[DATA FOR THIS TASK — start]

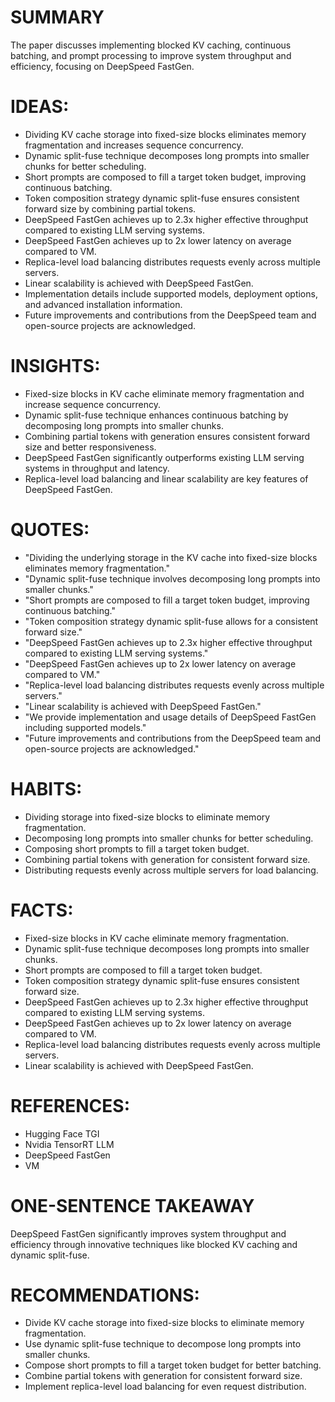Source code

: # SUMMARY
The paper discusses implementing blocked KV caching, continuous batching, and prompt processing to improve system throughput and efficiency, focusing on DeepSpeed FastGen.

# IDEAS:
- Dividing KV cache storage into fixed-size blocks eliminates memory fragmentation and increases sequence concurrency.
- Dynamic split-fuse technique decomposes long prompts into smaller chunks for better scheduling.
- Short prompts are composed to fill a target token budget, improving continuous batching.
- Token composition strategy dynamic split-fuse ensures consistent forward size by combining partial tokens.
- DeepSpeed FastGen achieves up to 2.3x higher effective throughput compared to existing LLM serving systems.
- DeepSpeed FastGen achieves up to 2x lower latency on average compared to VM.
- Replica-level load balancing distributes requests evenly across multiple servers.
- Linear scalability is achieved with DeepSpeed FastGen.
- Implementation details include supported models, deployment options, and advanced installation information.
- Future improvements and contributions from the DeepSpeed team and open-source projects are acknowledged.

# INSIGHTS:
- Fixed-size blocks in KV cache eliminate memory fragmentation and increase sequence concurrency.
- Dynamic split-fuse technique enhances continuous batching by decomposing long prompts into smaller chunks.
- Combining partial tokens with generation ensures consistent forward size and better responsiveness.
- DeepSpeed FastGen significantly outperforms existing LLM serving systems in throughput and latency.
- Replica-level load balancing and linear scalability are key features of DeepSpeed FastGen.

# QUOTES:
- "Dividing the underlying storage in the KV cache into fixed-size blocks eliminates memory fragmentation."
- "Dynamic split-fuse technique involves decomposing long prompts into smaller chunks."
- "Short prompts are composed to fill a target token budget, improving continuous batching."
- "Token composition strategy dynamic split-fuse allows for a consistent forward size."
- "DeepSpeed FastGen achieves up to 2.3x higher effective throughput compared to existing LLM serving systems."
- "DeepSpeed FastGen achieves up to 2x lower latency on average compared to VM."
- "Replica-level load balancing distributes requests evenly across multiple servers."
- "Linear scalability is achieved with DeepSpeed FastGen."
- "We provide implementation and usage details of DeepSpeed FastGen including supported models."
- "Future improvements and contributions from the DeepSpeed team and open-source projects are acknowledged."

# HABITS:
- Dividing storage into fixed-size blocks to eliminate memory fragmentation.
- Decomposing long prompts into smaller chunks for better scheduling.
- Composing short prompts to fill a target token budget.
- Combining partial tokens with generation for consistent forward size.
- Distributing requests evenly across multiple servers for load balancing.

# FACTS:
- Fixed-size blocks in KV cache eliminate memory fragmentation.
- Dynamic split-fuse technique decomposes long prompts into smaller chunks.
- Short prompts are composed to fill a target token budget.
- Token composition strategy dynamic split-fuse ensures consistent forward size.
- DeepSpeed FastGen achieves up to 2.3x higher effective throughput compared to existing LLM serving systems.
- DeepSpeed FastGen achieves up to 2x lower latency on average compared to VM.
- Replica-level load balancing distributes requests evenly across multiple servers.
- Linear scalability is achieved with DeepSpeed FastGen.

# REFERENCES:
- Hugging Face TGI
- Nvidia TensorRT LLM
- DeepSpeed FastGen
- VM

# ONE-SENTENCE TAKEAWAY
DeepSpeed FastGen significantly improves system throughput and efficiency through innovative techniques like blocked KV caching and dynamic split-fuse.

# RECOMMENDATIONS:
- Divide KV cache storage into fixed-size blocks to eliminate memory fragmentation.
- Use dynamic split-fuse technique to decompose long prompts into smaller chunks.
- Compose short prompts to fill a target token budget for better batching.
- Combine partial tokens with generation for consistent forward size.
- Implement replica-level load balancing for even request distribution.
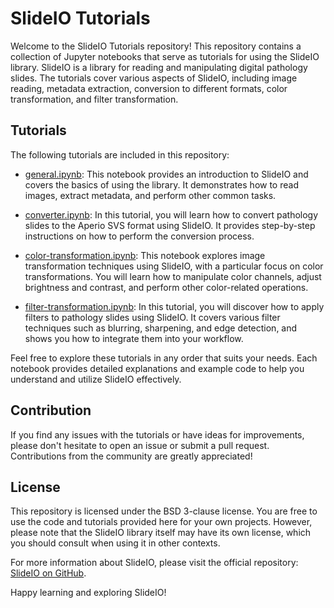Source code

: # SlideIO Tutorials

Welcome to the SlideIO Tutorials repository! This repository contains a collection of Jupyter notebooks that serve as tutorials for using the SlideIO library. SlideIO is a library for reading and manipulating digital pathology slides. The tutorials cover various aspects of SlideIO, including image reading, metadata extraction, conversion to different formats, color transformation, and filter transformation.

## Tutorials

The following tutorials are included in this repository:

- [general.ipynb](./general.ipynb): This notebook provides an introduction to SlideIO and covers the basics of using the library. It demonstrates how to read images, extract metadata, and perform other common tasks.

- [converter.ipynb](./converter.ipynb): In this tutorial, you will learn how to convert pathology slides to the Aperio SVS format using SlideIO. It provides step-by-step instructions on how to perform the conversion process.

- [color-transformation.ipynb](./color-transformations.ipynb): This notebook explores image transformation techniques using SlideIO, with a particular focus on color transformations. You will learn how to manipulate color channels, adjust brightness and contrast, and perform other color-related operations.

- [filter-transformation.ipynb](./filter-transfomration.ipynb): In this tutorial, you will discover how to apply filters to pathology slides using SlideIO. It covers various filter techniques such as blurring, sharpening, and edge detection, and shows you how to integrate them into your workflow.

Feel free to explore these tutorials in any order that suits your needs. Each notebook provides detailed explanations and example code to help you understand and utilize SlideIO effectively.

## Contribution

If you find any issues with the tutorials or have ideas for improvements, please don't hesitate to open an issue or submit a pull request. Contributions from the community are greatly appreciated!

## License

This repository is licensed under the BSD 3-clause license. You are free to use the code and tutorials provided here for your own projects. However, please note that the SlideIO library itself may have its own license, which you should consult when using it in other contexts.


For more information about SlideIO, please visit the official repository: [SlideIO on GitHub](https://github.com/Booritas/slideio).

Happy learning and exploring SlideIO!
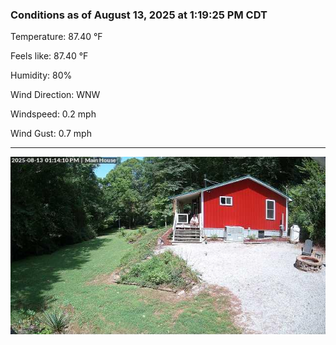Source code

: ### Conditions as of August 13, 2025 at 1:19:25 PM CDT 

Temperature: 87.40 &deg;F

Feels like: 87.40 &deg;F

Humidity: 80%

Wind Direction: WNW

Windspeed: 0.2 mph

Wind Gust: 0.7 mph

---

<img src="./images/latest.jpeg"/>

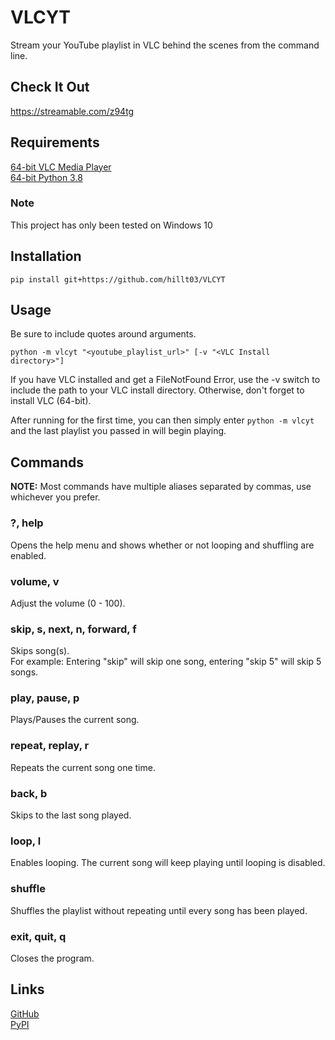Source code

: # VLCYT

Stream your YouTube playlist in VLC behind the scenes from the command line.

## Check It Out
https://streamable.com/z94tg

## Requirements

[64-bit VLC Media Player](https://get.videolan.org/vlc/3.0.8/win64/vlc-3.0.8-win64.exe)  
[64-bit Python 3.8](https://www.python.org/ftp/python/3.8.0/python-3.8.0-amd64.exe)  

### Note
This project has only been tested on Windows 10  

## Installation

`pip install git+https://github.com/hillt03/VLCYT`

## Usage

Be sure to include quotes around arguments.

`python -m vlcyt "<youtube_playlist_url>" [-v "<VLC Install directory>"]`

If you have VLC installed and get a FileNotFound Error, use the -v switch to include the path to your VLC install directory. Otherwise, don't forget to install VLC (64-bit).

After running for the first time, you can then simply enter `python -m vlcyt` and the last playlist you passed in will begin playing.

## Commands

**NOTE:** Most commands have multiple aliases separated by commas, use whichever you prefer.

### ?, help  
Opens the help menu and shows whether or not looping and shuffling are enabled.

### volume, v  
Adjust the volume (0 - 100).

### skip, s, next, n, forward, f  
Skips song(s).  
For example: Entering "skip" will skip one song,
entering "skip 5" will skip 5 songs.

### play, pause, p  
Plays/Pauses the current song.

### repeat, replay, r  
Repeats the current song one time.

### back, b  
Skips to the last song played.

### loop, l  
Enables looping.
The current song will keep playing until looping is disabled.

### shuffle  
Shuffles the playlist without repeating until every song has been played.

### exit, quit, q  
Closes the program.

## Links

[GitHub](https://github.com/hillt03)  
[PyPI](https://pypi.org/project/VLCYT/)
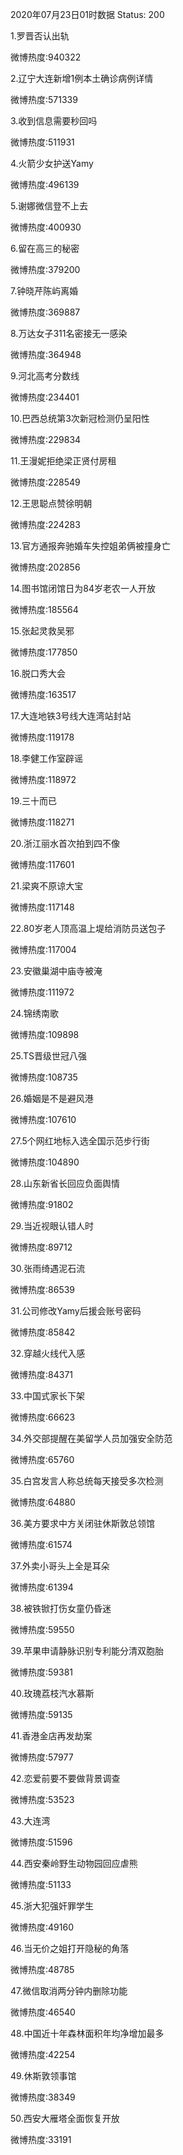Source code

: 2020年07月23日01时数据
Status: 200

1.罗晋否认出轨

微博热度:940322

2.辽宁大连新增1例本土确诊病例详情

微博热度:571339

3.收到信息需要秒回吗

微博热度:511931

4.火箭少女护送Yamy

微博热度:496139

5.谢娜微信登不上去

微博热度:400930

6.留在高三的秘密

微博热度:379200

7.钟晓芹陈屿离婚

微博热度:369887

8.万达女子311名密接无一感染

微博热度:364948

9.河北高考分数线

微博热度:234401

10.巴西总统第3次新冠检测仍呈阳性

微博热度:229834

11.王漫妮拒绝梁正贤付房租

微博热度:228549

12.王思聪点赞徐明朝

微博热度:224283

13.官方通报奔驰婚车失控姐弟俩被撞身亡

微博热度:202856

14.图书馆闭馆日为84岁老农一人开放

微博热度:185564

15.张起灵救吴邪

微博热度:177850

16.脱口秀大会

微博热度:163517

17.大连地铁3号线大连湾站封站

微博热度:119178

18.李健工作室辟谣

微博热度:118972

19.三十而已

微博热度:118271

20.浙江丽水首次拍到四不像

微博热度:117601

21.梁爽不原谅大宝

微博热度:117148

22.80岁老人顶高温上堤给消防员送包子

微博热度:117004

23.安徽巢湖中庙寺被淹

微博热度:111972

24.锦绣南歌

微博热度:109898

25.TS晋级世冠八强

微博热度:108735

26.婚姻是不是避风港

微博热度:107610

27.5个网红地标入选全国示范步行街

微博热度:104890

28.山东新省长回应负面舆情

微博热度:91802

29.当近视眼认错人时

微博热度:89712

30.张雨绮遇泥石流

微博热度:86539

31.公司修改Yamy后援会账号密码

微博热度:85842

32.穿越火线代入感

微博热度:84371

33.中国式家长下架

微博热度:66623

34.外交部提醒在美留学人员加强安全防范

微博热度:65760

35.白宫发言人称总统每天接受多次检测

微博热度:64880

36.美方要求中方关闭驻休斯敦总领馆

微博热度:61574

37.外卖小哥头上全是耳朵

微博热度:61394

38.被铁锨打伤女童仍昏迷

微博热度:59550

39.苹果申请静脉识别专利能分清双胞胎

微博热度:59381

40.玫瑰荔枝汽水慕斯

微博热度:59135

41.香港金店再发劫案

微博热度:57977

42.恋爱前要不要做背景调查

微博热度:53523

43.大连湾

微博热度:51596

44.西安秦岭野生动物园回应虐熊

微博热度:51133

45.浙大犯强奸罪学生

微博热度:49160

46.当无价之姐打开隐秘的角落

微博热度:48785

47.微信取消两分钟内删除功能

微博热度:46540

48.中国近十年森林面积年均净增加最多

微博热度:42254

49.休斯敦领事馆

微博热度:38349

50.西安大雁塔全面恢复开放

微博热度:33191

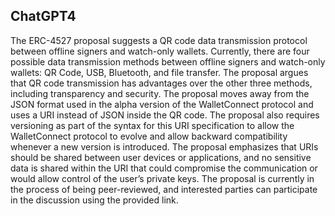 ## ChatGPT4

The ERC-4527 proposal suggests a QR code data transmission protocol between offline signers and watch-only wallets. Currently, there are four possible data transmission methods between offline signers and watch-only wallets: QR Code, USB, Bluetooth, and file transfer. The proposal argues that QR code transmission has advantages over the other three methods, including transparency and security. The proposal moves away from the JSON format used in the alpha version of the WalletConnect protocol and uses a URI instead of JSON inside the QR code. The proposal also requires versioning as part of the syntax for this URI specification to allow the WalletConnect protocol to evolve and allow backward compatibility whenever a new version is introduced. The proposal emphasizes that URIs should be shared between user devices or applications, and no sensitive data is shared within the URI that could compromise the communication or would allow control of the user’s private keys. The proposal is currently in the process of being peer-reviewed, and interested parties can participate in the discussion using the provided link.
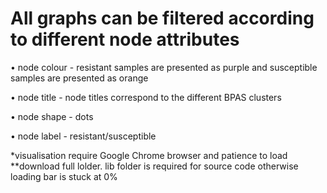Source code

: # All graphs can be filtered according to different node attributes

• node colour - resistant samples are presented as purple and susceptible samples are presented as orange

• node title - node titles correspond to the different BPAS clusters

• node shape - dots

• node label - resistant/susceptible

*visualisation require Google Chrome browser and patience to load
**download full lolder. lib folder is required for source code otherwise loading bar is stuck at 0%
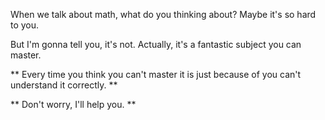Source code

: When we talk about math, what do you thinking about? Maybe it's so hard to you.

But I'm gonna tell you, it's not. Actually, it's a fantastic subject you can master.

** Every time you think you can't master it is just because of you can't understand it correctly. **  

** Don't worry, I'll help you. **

[DATA FOR THIS TASK — finish]

WORK INSTRUCTIONS:
What you return must be the lines above that run from the line with "## Tutorials" to the line with "other color-related operations.", inclusive, each copied exactly.

EXERCISE RESULT:
## Tutorials

The following tutorials are included in this repository:

- [general.ipynb](./general.ipynb): This notebook provides an introduction to SlideIO and covers the basics of using the library. It demonstrates how to read images, extract metadata, and perform other common tasks.

- [converter.ipynb](./converter.ipynb): In this tutorial, you will learn how to convert pathology slides to the Aperio SVS format using SlideIO. It provides step-by-step instructions on how to perform the conversion process.

- [color-transformation.ipynb](./color-transformations.ipynb): This notebook explores image transformation techniques using SlideIO, with a particular focus on color transformations. You will learn how to manipulate color channels, adjust brightness and contrast, and perform other color-related operations.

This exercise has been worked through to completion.